# Where to insert a probe in brisket



## austin buckeye (Jun 21, 2014)

Smoking a brisket and wanted to get some online opinions. 

If I am using, say a Maverick ET-733, probe. I am using it to know when it reaches 160 IT. My question is when I wrap the brisket in foil after it reaches 160, do I wrap then push the probe through the foil to the flat, or insert the probe then foil? If I do the latter, how do I keep the foil from tearing?


----------



## noboundaries (Jun 21, 2014)

Wrap then poke it right through the foil.  That itty bitty hole don't make no difference.


----------



## austin buckeye (Jun 22, 2014)

Noboundaries said:


> Wrap then poke it right through the foil.  That itty bitty hole don't make no difference.



thank you Noboundaries.  Will try that next time


----------



## hickorybutt (Jun 22, 2014)

Yep, through the foil works just fine.  I watch the temp of the flat instead of the point.  The flat is the part where you don't want it to overcook.  And you also want to make sure you don't undercooked it either.  Getting the flat just right it hard so I'd rather watch it as opposed to the point which can take a harder beating.


----------



## austin buckeye (Jun 22, 2014)

hickorybutt said:


> Yep, through the foil works just fine.  I watch the temp of the flat instead of the point.  The flat is the part where you don't want it to overcook.  And you also want to make sure you don't undercooked it either.  Getting the flat just right it hard so I'd rather watch it as opposed to the point which can take a harder beating.

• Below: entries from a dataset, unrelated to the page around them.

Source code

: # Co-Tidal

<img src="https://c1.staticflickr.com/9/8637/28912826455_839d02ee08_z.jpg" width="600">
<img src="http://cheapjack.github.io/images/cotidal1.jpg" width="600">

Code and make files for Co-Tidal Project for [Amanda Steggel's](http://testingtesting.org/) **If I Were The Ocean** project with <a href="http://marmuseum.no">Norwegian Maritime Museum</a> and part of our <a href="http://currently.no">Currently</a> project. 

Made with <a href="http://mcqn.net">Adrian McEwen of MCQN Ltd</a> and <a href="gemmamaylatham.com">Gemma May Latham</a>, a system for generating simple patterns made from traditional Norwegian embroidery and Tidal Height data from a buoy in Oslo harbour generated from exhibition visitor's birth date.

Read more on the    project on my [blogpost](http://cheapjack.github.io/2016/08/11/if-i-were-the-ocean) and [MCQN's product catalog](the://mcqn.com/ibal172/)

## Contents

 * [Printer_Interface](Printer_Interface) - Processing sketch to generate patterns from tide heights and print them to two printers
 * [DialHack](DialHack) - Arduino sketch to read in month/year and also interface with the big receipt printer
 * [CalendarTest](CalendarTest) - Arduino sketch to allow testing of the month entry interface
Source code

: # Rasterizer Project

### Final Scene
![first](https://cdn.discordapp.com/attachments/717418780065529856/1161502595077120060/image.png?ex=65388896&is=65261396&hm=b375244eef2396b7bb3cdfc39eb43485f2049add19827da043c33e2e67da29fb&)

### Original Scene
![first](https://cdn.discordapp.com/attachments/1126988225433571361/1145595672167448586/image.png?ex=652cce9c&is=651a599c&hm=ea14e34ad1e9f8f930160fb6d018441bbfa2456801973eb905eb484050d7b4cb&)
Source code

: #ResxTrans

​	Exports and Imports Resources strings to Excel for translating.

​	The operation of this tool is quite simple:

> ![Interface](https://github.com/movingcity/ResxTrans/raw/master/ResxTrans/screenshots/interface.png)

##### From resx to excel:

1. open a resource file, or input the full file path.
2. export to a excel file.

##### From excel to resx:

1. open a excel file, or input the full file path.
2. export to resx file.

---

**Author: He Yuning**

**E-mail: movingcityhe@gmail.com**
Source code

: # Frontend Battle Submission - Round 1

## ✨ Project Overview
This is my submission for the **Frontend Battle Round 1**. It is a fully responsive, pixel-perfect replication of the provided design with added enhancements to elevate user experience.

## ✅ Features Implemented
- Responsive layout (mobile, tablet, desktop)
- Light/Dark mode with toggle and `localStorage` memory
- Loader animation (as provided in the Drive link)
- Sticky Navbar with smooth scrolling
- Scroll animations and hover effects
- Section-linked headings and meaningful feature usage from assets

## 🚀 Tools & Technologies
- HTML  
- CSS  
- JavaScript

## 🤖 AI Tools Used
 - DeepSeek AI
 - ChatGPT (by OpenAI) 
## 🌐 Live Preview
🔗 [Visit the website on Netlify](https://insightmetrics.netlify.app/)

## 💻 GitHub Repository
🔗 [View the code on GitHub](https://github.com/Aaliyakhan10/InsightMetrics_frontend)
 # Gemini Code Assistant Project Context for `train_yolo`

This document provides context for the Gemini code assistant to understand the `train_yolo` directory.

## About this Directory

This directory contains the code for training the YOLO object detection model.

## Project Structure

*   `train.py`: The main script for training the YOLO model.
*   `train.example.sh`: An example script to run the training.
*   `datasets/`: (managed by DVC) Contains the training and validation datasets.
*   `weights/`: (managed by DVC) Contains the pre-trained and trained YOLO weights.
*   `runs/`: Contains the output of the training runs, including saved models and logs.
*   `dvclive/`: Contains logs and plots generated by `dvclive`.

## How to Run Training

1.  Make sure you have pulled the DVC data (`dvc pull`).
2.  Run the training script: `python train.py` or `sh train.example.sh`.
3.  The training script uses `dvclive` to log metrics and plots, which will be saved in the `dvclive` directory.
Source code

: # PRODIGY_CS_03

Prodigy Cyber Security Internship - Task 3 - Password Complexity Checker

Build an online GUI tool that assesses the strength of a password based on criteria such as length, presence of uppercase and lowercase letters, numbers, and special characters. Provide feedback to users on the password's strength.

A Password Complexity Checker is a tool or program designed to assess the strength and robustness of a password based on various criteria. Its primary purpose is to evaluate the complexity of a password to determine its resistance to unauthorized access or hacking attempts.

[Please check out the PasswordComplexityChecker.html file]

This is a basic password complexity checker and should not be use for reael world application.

great info. Thanks.   At what IT do you remove from the smoker so that the flat is tender?


----------



## noboundaries (Jun 22, 2014)

For new brisket smokers I recommend 200F IT in the flat.  It is moist and still makes great slices after an hour or two rest still in the wrap under old towels on the kitchen counter.


----------



## geerock (Jun 22, 2014)

The point is going to cook faster than the point so monitoring the point so you can separate when it hits the correct cook temp.  Then probe the flat which should be quite a few degrees behind. Actually, if you have the 733 you have hybrid probes...why not monitor the flat AND the point.  I wouldn't want the point to "take a beating".  Its the best part of the brisket.


----------



## austin buckeye (Jun 22, 2014)

geerock said:


> The point is going to cook faster than the point so monitoring the point so you can separate when it hits the correct cook temp.  Then probe the flat which should be quite a few degrees behind. Actually, if you have the 733 you have hybrid probes...why not monitor the flat AND the point.  I wouldn't want the point to "take a beating".  Its the best part of the brisket.



I think I understand. Thank you


----------



## hickorybutt (Jun 22, 2014)

Yep, around 200 works well. I pulled my last one at 203 and it did wonders.


----------